Also, the runtime must be changed to GPU to take advantage of the accelerated hardware. (Choose Runtime > Change runtime type > GPU
in the Colab menu)
Once the notebook is set up, the rest of the process is automatic, and the training starts when we execute the whole notebook (Runtime > Execute all
in the Colab menu). The notebook will download the DDSP library, import the required python libraries, create additional folders to store the checkpoints and the final instrument, and then will create the dataset from the audio files.

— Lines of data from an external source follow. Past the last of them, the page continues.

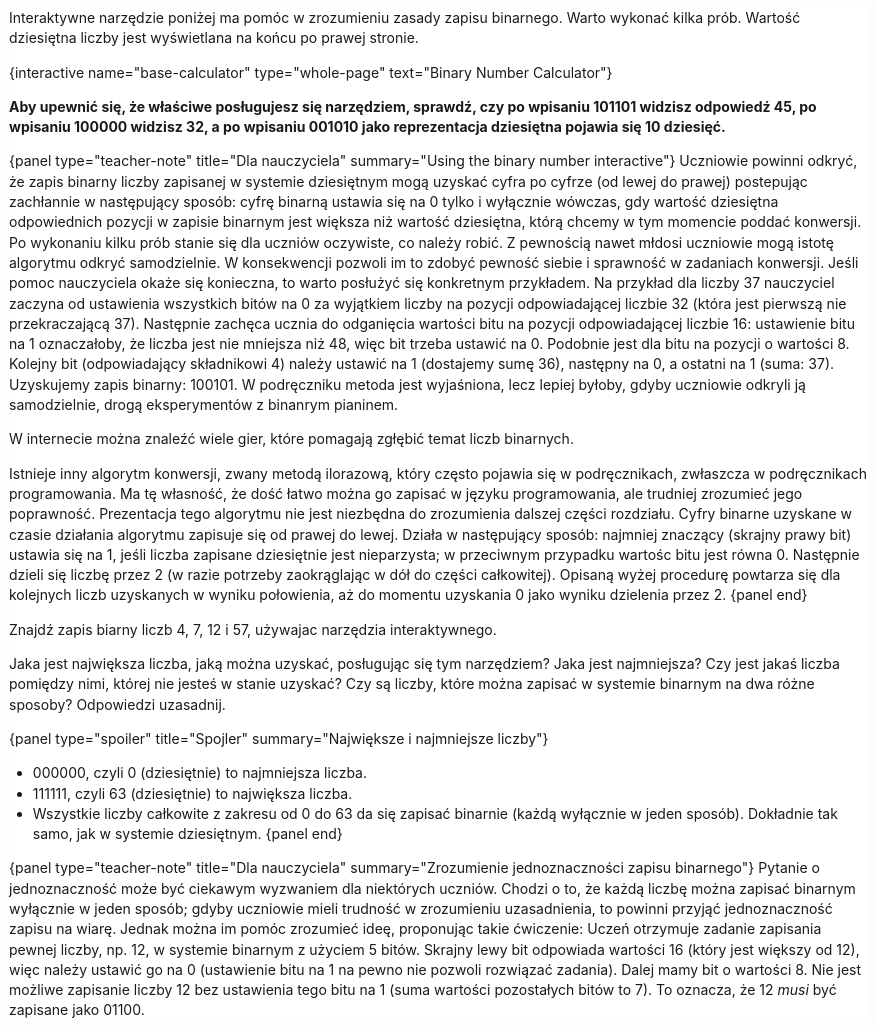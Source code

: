 Interaktywne narzędzie poniżej ma pomóc w zrozumieniu zasady zapisu binarnego. Warto wykonać kilka prób. Wartość dziesiętna liczby jest wyświetlana na końcu po prawej stronie.

{interactive name="base-calculator" type="whole-page" text="Binary Number Calculator"}

**Aby upewnić się, że właściwe posługujesz się narzędziem, sprawdź, czy po wpisaniu 101101 widzisz odpowiedź 45, po wpisaniu 100000 widzisz 32, a po wpisaniu 001010 jako reprezentacja dziesiętna pojawia się 10 dziesięć.**

{panel type="teacher-note" title="Dla nauczyciela" summary="Using the binary number interactive"}
Uczniowie powinni odkryć, że zapis binarny liczby zapisanej w systemie dziesiętnym mogą uzyskać cyfra po cyfrze (od lewej do prawej) postepując zachłannie w następujący sposób: cyfrę binarną ustawia się na 0 tylko i wyłącznie wówczas, gdy wartość dziesiętna odpowiednich pozycji w zapisie binarnym jest większa niż wartość dziesiętna, którą chcemy w tym momencie poddać konwersji.
Po wykonaniu kilku prób stanie się dla uczniów oczywiste, co należy robić. Z pewnością nawet młdosi uczniowie mogą istotę algorytmu odkryć samodzielnie. W konsekwencji pozwoli im to zdobyć pewność siebie i sprawność w zadaniach konwersji. 
Jeśli pomoc nauczyciela okaże się konieczna, to warto posłużyć się konkretnym przykładem. Na przykład dla liczby 37 nauczyciel zaczyna od ustawienia wszystkich bitów na 0 za wyjątkiem liczby na pozycji odpowiadającej liczbie 32 (która jest pierwszą nie przekraczającą 37). Następnie zachęca ucznia do odganięcia wartości bitu na pozycji odpowiadającej liczbie 16: ustawienie bitu na 1 oznaczałoby, że liczba jest nie mniejsza niż 48, więc bit trzeba ustawić na 0. Podobnie jest dla bitu na pozycji o wartości 8. Kolejny bit (odpowiadający składnikowi 4) należy ustawić na 1 (dostajemy sumę 36), następny na 0, a ostatni na 1 (suma: 37). Uzyskujemy zapis binarny: 100101.
W podręczniku metoda jest wyjaśniona, lecz lepiej byłoby, gdyby uczniowie odkryli ją samodzielnie, drogą eksperymentów z binanrym pianinem.

W internecie można znaleźć wiele gier, które pomagają zgłębić temat liczb binarnych. 

Istnieje inny algorytm konwersji, zwany metodą ilorazową, który często pojawia się w podręcznikach, zwłaszcza w podręcznikach programowania. Ma tę własność, że dość łatwo można go zapisać w języku programowania, ale trudniej zrozumieć jego poprawność. 
Prezentacja tego algorytmu nie jest niezbędna do zrozumienia dalszej części rozdziału.
Cyfry binarne uzyskane w czasie działania algorytmu zapisuje się od prawej do lewej. Działa w następujący sposób: najmniej znaczący (skrajny prawy bit) ustawia się na 1, jeśli liczba zapisane dziesiętnie jest nieparzysta; w przeciwnym przypadku wartośc bitu jest równa 0. Następnie dzieli się liczbę przez 2 (w razie potrzeby zaokrąglając w dół do części całkowitej). Opisaną wyżej procedurę powtarza się dla kolejnych liczb uzyskanych w wyniku połowienia, aż do momentu uzyskania 0 jako wyniku dzielenia przez 2.
{panel end}

Znajdź zapis biarny liczb 4, 7, 12 i 57, używajac narzędzia interaktywnego.

Jaka jest największa liczba, jaką można uzyskać, posługując się tym narzędziem? Jaka jest najmniejsza? Czy jest jakaś liczba pomiędzy nimi, której nie jesteś w stanie uzyskać? Czy są liczby, które można zapisać w systemie binarnym na dwa różne sposoby? Odpowiedzi uzasadnij.

{panel type="spoiler" title="Spojler" summary="Największe i najmniejsze liczby"}
- 000000, czyli 0 (dziesiętnie) to najmniejsza liczba.
- 111111, czyli 63 (dziesiętnie) to największa liczba.
- Wszystkie liczby całkowite z zakresu od 0 do 63 da się zapisać binarnie (każdą wyłącznie w jeden sposób). Dokładnie tak samo, jak w systemie dziesiętnym.
{panel end}

{panel type="teacher-note" title="Dla nauczyciela" summary="Zrozumienie jednoznaczności zapisu binarnego"}
Pytanie o jednoznaczność może być ciekawym wyzwaniem dla niektórych uczniów. Chodzi o to, że każdą liczbę można zapisać binarnym wyłącznie w jeden sposób; gdyby uczniowie mieli trudność w zrozumieniu uzasadnienia, to powinni przyjąć jednoznaczność zapisu na wiarę. Jednak można im pomóc zrozumieć ideę, proponując takie ćwiczenie: Uczeń otrzymuje zadanie zapisania pewnej liczby, np. 12, w systemie binarnym z użyciem 5 bitów. Skrajny lewy bit odpowiada wartości 16 (który jest większy od 12), więc należy ustawić go na 0 (ustawienie bitu na 1 na pewno nie pozwoli rozwiązać zadania). Dalej mamy bit o wartości 8. Nie jest możliwe zapisanie liczby 12 bez ustawienia tego bitu na 1 (suma wartości pozostałych bitów to 7). To oznacza, że 12 *musi* być zapisane jako 01100.
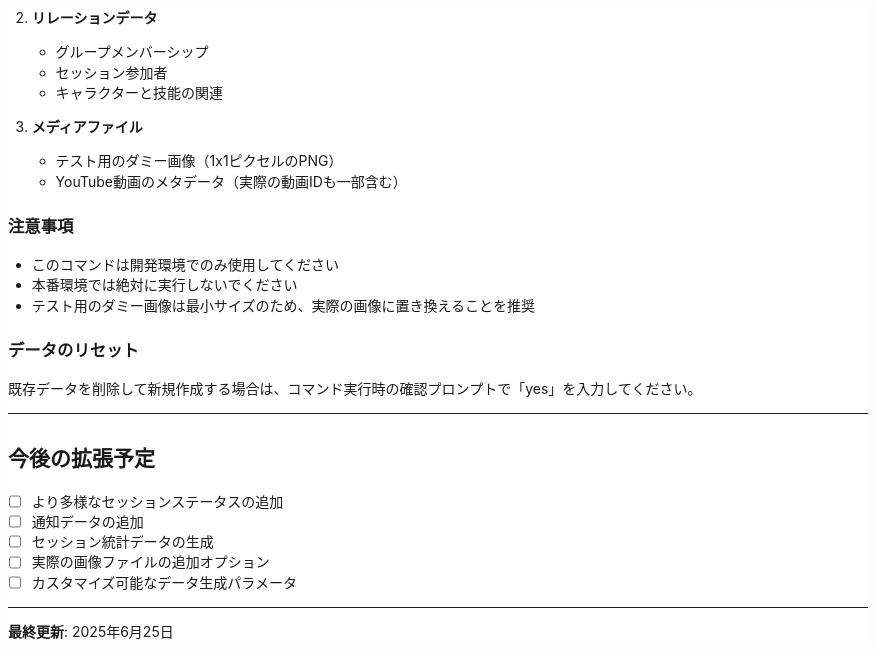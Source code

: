 2. **リレーションデータ**
   - グループメンバーシップ
   - セッション参加者
   - キャラクターと技能の関連

3. **メディアファイル**
   - テスト用のダミー画像（1x1ピクセルのPNG）
   - YouTube動画のメタデータ（実際の動画IDも一部含む）

### 注意事項

- このコマンドは開発環境でのみ使用してください
- 本番環境では絶対に実行しないでください
- テスト用のダミー画像は最小サイズのため、実際の画像に置き換えることを推奨

### データのリセット

既存データを削除して新規作成する場合は、コマンド実行時の確認プロンプトで「yes」を入力してください。

---

## 今後の拡張予定

- [ ] より多様なセッションステータスの追加
- [ ] 通知データの追加
- [ ] セッション統計データの生成
- [ ] 実際の画像ファイルの追加オプション
- [ ] カスタマイズ可能なデータ生成パラメータ

---

**最終更新**: 2025年6月25日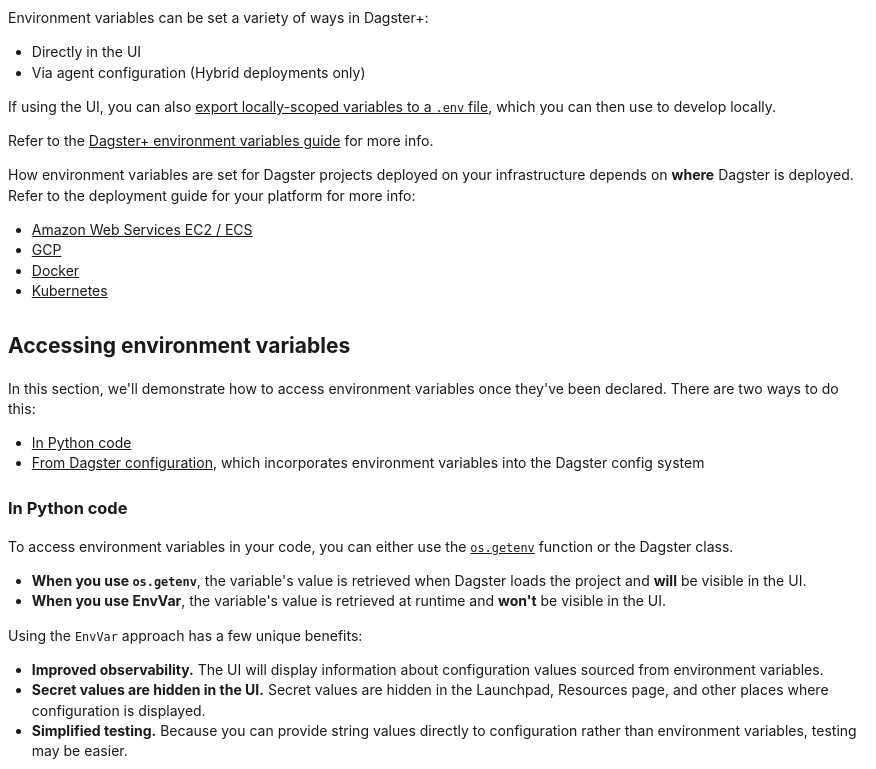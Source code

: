 </TabItem>
<TabItem value="Dagster+">

Environment variables can be set a variety of ways in Dagster+:

- Directly in the UI
- Via agent configuration (Hybrid deployments only)

If using the UI, you can also [export locally-scoped variables to a `.env` file](/deployment/dagster-plus/management/environment-variables/dagster-ui#export), which you can then use to develop locally.

Refer to the [Dagster+ environment variables guide](/deployment/dagster-plus/management/environment-variables) for more info.

</TabItem>
<TabItem value="Dagster open source">

How environment variables are set for Dagster projects deployed on your infrastructure depends on **where** Dagster is deployed. Refer to the deployment guide for your platform for more info:

- [Amazon Web Services EC2 / ECS](/deployment/oss/deployment-options/aws)
- [GCP](/deployment/oss/deployment-options/gcp)
- [Docker](/deployment/oss/deployment-options/docker)
- [Kubernetes](/deployment/oss/deployment-options/kubernetes/deploying-to-kubernetes)

</TabItem>
</Tabs>

## Accessing environment variables

In this section, we'll demonstrate how to access environment variables once they've been declared. There are two ways to do this:

- [In Python code](#in-python-code)
- [From Dagster configuration](#from-dagster-configuration), which incorporates environment variables into the Dagster config system

### In Python code

To access environment variables in your code, you can either use the [`os.getenv`](https://docs.python.org/3/library/os.html#os.getenv) function or the Dagster <PyObject section="resources" module="dagster" object="EnvVar"/> class.

* **When you use `os.getenv`**, the variable's value is retrieved when Dagster loads the project and **will** be visible in the UI.
* **When you use EnvVar**, the variable's value is retrieved at runtime and **won't** be visible in the UI.

Using the `EnvVar` approach has a few unique benefits:

- **Improved observability.** The UI will display information about configuration values sourced from environment variables.
- **Secret values are hidden in the UI.** Secret values are hidden in the Launchpad, Resources page, and other places where configuration is displayed.
- **Simplified testing.** Because you can provide string values directly to configuration rather than environment variables, testing may be easier.
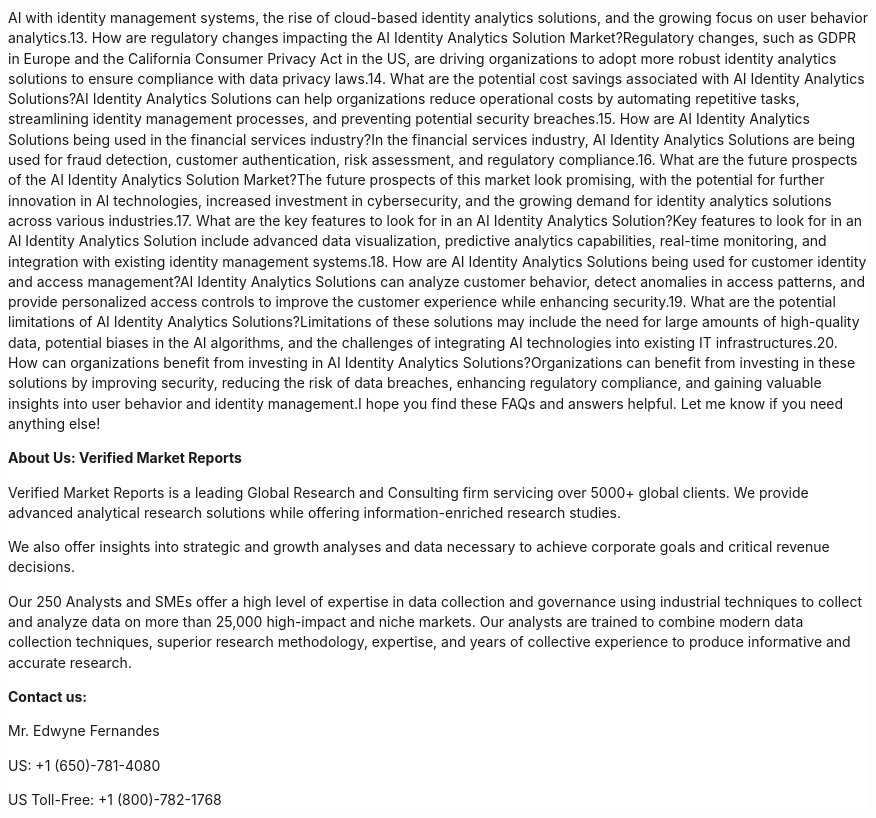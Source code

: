 AI with identity management systems, the rise of cloud-based identity analytics solutions, and the growing focus on user behavior analytics.13. How are regulatory changes impacting the AI Identity Analytics Solution Market?Regulatory changes, such as GDPR in Europe and the California Consumer Privacy Act in the US, are driving organizations to adopt more robust identity analytics solutions to ensure compliance with data privacy laws.14. What are the potential cost savings associated with AI Identity Analytics Solutions?AI Identity Analytics Solutions can help organizations reduce operational costs by automating repetitive tasks, streamlining identity management processes, and preventing potential security breaches.15. How are AI Identity Analytics Solutions being used in the financial services industry?In the financial services industry, AI Identity Analytics Solutions are being used for fraud detection, customer authentication, risk assessment, and regulatory compliance.16. What are the future prospects of the AI Identity Analytics Solution Market?The future prospects of this market look promising, with the potential for further innovation in AI technologies, increased investment in cybersecurity, and the growing demand for identity analytics solutions across various industries.17. What are the key features to look for in an AI Identity Analytics Solution?Key features to look for in an AI Identity Analytics Solution include advanced data visualization, predictive analytics capabilities, real-time monitoring, and integration with existing identity management systems.18. How are AI Identity Analytics Solutions being used for customer identity and access management?AI Identity Analytics Solutions can analyze customer behavior, detect anomalies in access patterns, and provide personalized access controls to improve the customer experience while enhancing security.19. What are the potential limitations of AI Identity Analytics Solutions?Limitations of these solutions may include the need for large amounts of high-quality data, potential biases in the AI algorithms, and the challenges of integrating AI technologies into existing IT infrastructures.20. How can organizations benefit from investing in AI Identity Analytics Solutions?Organizations can benefit from investing in these solutions by improving security, reducing the risk of data breaches, enhancing regulatory compliance, and gaining valuable insights into user behavior and identity management.I hope you find these FAQs and answers helpful. Let me know if you need anything else!</h3><p id="" class=""><strong>About Us: Verified Market Reports</strong></p><p id="" class="">Verified Market Reports is a leading Global Research and Consulting firm servicing over 5000+ global clients. We provide advanced analytical research solutions while offering information-enriched research studies.</p><p id="" class="">We also offer insights into strategic and growth analyses and data necessary to achieve corporate goals and critical revenue decisions.</p><p id="" class="">Our 250 Analysts and SMEs offer a high level of expertise in data collection and governance using industrial techniques to collect and analyze data on more than 25,000 high-impact and niche markets. Our analysts are trained to combine modern data collection techniques, superior research methodology, expertise, and years of collective experience to produce informative and accurate research.</p><p id="" class=""><strong>Contact us:</strong></p><p id="" class="">Mr. Edwyne Fernandes</p><p id="" class="">US: +1 (650)-781-4080</p><p id="" class="">US Toll-Free: +1 (800)-782-1768</p>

If the dataset already exists (by checking audio\newinst_dataset
) it will skip this step and copy the existing dataset into Colab temporal storage. Otherwise, the dataset is created by executing ddsp_prepare_tfrecord
, which reads all the audio files in the audio\newinst
folder, resamples them at 16kHz and splits them into four-second chunks with one-second hops. For each chunk, the system takes 250 timeframes per second and computes on each frame the loudness in dB, f0 and the confidence of the estimation. The newly created dataset is stored both in the Colab temporal storage space and in Drive, for safekeeping in the audio\newinst_dataset
folder. Also, two additional files are created:
- The pickle file (
dataset_statistics.pkl
) with loudness and pitch statistics that will be used to preprocess the audio in the second notebook, and - a configuration file (
operative_config-0.gin
) with the full set of parameters needed to define, train and use the model.
Once the dataset is available, the notebook picks an element from the dataset and displays its spectrogram, the f0 estimation and confidence values, the loudness, and an audio player, so we can check for errors.
Then, the notebook launches Tensorboard, so we can visualize the total loss and the steps per second. By default, Tensorboard graphs are not automatically updated, so we will need to click on the refresh icon –or change the default configuration– to redraw the graphs with the latest scalar values. The complete Tensorboard logs are stored in the folder// audio\newinst_checkpoints\summaries\train
, so they are preserved between different runs.
To train the model (from scratch or from the latest checkpoint), the ddsp_run
command is executed. For this particular case, we are using a customized configuration file which tells the system not to learn the reverb of the source audio. The configuration file is a simplified version of the original solo_instrument.gin
and it is available in the GitHub repository.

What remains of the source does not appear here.